How much of this is about getting more business into the area for local dive shops and ancillary businesses? How much of this is about an improved marine environment? With complaints about silting and environment degradation now, does this increase the "carrying capacity" of this area for divers, or just bring in more divers?




I used to really like a unique area near Orlando that was out in the boonies, had decent camping, hunting, and fishing, and was off the beaten path. Little did most of us know that the area was also already a "done deal" that just hadn't been implemented yet.

They paved it and called it Disney World. It completely changed that part of the state, and brought in lots of commerce. It has lots to see, but nothing that was there originally.

Very very nice, but very very different.

I guess it's just a matter of what you want.

In this case, the primary "driver" is increasing the quality of the underwater diving experience....with more marine life, with healthier marine life ( from less stress) , from less silting...from less silting....from less silting.....The majority of local businesses have no idea what is going on, and they are not involved in the process.

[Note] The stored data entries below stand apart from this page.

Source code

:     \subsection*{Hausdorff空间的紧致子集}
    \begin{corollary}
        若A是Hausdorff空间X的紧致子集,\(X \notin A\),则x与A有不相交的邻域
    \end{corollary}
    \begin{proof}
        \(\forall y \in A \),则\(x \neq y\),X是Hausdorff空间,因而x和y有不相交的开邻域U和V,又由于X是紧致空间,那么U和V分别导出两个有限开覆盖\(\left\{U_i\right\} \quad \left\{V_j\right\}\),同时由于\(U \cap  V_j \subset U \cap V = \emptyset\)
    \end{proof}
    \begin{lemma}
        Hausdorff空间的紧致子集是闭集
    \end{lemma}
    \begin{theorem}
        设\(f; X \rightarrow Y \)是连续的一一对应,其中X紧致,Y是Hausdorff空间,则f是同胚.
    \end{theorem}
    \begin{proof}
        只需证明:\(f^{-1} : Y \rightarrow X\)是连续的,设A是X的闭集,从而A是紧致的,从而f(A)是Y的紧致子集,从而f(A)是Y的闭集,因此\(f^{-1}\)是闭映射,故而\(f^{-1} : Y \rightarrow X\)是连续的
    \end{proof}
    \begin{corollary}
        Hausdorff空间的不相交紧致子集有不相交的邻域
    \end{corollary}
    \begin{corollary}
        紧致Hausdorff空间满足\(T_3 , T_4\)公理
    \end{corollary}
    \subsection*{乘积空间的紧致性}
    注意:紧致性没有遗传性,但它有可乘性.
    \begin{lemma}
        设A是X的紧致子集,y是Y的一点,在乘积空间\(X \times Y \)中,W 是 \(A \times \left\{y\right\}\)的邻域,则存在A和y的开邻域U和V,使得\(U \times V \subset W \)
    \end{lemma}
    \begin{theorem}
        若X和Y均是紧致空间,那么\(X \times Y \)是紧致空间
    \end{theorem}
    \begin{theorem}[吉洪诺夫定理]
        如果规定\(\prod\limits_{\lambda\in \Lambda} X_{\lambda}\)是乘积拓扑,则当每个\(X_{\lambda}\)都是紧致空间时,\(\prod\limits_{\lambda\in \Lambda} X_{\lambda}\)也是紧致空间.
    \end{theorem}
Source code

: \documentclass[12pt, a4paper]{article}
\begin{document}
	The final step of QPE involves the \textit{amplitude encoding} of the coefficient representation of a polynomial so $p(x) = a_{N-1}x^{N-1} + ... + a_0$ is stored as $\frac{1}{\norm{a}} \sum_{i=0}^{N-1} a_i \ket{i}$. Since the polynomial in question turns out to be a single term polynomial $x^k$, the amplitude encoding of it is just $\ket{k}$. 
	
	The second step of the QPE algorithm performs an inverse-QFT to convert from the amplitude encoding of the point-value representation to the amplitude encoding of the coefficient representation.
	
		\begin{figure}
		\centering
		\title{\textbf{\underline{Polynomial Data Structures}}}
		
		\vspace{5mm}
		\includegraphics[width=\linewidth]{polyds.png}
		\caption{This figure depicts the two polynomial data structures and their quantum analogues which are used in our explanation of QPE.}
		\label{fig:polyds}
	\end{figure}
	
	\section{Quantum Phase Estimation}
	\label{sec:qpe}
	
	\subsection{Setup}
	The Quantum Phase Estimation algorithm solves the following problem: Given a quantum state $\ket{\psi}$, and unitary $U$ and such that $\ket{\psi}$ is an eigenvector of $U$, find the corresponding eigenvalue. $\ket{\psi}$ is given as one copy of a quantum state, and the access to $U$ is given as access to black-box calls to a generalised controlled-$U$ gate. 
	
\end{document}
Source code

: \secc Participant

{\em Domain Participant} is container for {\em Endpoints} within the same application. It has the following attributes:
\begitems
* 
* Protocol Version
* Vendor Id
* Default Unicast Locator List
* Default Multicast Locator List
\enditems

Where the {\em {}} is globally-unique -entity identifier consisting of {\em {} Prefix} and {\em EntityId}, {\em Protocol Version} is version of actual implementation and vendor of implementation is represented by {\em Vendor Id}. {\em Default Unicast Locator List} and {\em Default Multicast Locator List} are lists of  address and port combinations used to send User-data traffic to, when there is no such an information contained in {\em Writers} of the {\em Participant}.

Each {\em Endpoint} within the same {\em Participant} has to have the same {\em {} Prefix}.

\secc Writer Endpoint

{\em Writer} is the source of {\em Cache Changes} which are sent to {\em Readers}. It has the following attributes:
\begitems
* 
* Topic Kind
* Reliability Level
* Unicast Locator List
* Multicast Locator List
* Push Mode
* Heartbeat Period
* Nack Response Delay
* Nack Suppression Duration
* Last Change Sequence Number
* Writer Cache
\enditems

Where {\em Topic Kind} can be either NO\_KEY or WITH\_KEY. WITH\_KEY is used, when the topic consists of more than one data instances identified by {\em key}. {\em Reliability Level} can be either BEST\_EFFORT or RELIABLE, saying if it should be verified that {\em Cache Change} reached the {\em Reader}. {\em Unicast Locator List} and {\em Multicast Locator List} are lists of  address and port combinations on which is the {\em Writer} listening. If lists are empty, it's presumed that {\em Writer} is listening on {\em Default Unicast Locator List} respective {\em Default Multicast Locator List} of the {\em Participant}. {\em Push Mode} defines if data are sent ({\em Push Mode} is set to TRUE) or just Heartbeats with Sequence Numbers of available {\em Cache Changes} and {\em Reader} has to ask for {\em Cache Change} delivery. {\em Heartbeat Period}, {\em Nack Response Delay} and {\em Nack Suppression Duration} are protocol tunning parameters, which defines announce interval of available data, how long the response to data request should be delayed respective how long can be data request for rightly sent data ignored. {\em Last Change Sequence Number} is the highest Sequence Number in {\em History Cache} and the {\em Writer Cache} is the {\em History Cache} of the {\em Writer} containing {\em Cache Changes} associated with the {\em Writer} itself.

Shana of Pura Vida is also a marine biologist, and while she runs a dive shop, they make their money by running boat trips -- not sending their people to BHB. Pura Vida and Force E and the Hilton and Environmental Resources Management, and the Tourism Development Council would like people to come to Palm Beach from all over the world. If they have any shot at this working in a 5 and 10 year plan, they know that it is critical that they actually increase the quality of the diving at the BHB site now...and this get back to the just mentioned issues like preventing the silting and rototilling behaviors. Boat diving on the offshore reefs and wrecks is really the big push, with serious advertising , but the BHB has already become world famous, and we can't let it degrade. This International Tourism desired does not increase the numbers of people much on the weekend, this is mostly monday through Friday business from people on week long dive vacations. They will have weekdays at the bridge, when the experience is much less crowded. Tourists like this will not use cars, but be shulttled to the BHB.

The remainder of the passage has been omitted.